Reply with exactly the lines from the one that contains "Amoura, C., Berjot, S., Gillet, N., Caruana, S., &" through the last line of the records below, and with no other lines.

>>

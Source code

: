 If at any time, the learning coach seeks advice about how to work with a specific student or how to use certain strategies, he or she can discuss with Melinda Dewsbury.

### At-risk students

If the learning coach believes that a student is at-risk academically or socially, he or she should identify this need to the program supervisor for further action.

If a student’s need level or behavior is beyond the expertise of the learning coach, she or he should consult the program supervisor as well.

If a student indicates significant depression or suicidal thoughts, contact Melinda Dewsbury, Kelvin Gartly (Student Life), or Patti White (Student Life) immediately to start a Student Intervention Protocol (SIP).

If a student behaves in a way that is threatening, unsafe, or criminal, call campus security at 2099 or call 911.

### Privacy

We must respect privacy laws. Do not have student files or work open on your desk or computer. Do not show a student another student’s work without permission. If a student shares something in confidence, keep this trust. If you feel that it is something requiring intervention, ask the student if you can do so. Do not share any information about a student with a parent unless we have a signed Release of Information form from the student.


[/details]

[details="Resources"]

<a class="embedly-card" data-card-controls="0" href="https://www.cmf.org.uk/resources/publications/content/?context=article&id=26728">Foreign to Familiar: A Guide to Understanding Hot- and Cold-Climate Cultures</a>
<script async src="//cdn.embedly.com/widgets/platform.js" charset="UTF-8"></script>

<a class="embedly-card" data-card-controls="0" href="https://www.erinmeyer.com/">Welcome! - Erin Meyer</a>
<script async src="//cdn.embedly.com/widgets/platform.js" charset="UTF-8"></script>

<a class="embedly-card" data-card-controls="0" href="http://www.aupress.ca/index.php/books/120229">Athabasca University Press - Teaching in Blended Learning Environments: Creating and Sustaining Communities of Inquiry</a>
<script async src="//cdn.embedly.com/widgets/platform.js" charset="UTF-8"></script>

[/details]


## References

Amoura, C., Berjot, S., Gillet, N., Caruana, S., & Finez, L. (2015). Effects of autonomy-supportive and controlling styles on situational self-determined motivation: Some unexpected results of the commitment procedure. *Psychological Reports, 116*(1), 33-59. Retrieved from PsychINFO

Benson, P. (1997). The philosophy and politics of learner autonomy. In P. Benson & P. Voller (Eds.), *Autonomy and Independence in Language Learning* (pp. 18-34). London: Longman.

<<

Task solution:
Amoura, C., Berjot, S., Gillet, N., Caruana, S., & Finez, L. (2015). Effects of autonomy-supportive and controlling styles on situational self-determined motivation: Some unexpected results of the commitment procedure. *Psychological Reports, 116*(1), 33-59. Retrieved from PsychINFO

Benson, P. (1997). The philosophy and politics of learner autonomy. In P. Benson & P. Voller (Eds.), *Autonomy and Independence in Language Learning* (pp. 18-34). London: Longman.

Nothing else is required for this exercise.